### [Action item]
Once you reach the line containing "Thank you, Matthew", reproduce it and every later line exactly, through the end of the data.

(Records for the exercise Opens)

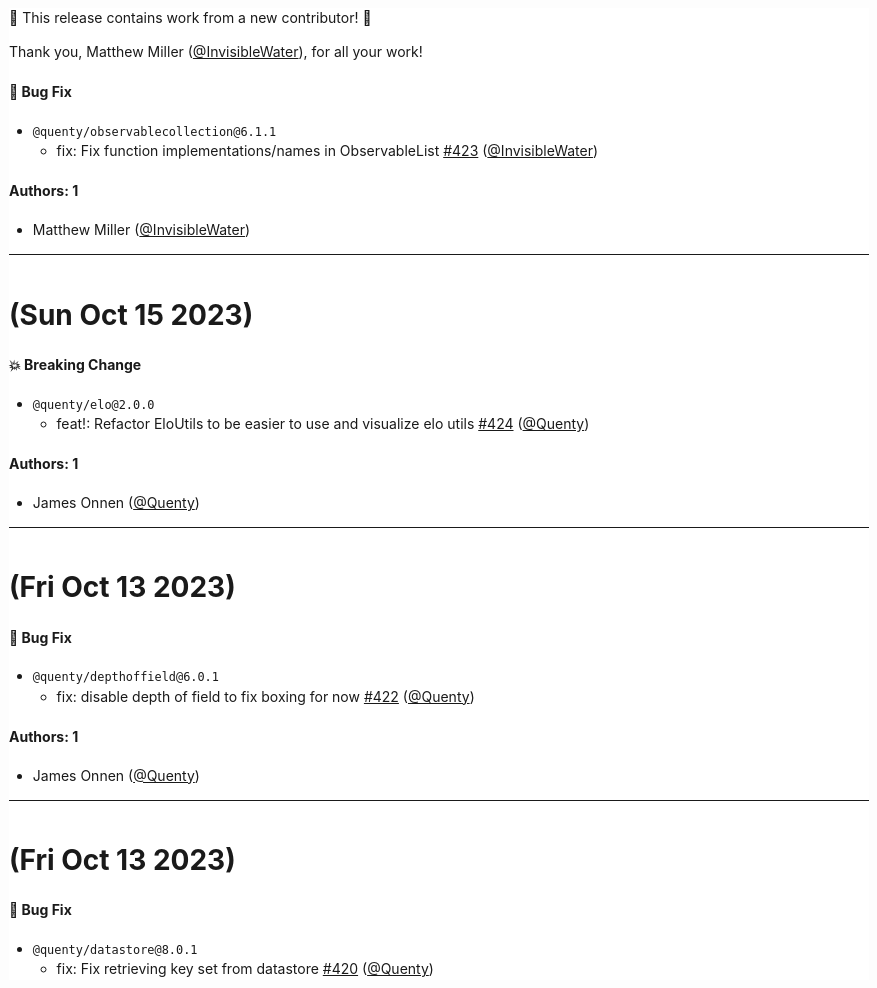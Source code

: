 :tada: This release contains work from a new contributor! :tada:

Thank you, Matthew Miller ([@InvisibleWater](https://github.com/InvisibleWater)), for all your work!

#### 🐛 Bug Fix

- `@quenty/observablecollection@6.1.1`
  - fix: Fix function implementations/names in ObservableList [#423](https://github.com/Quenty/NevermoreEngine/pull/423) ([@InvisibleWater](https://github.com/InvisibleWater))

#### Authors: 1

- Matthew Miller ([@InvisibleWater](https://github.com/InvisibleWater))

---

# (Sun Oct 15 2023)

#### 💥 Breaking Change

- `@quenty/elo@2.0.0`
  - feat!: Refactor EloUtils to be easier to use and visualize elo utils [#424](https://github.com/Quenty/NevermoreEngine/pull/424) ([@Quenty](https://github.com/Quenty))

#### Authors: 1

- James Onnen ([@Quenty](https://github.com/Quenty))

---

# (Fri Oct 13 2023)

#### 🐛 Bug Fix

- `@quenty/depthoffield@6.0.1`
  - fix: disable depth of field to fix boxing for now [#422](https://github.com/Quenty/NevermoreEngine/pull/422) ([@Quenty](https://github.com/Quenty))

#### Authors: 1

- James Onnen ([@Quenty](https://github.com/Quenty))

---

# (Fri Oct 13 2023)

#### 🐛 Bug Fix

- `@quenty/datastore@8.0.1`
  - fix: Fix retrieving key set from datastore [#420](https://github.com/Quenty/NevermoreEngine/pull/420) ([@Quenty](https://github.com/Quenty))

(Records for the exercise Closes)

### [Reply to the exercise]
Thank you, Matthew Miller ([@InvisibleWater](https://github.com/InvisibleWater)), for all your work!

#### 🐛 Bug Fix

- `@quenty/observablecollection@6.1.1`
  - fix: Fix function implementations/names in ObservableList [#423](https://github.com/Quenty/NevermoreEngine/pull/423) ([@InvisibleWater](https://github.com/InvisibleWater))

#### Authors: 1

- Matthew Miller ([@InvisibleWater](https://github.com/InvisibleWater))

---

# (Sun Oct 15 2023)

#### 💥 Breaking Change

- `@quenty/elo@2.0.0`
  - feat!: Refactor EloUtils to be easier to use and visualize elo utils [#424](https://github.com/Quenty/NevermoreEngine/pull/424) ([@Quenty](https://github.com/Quenty))

#### Authors: 1

- James Onnen ([@Quenty](https://github.com/Quenty))

---

# (Fri Oct 13 2023)

#### 🐛 Bug Fix

- `@quenty/depthoffield@6.0.1`
  - fix: disable depth of field to fix boxing for now [#422](https://github.com/Quenty/NevermoreEngine/pull/422) ([@Quenty](https://github.com/Quenty))

#### Authors: 1

- James Onnen ([@Quenty](https://github.com/Quenty))

---

# (Fri Oct 13 2023)

#### 🐛 Bug Fix

- `@quenty/datastore@8.0.1`
  - fix: Fix retrieving key set from datastore [#420](https://github.com/Quenty/NevermoreEngine/pull/420) ([@Quenty](https://github.com/Quenty))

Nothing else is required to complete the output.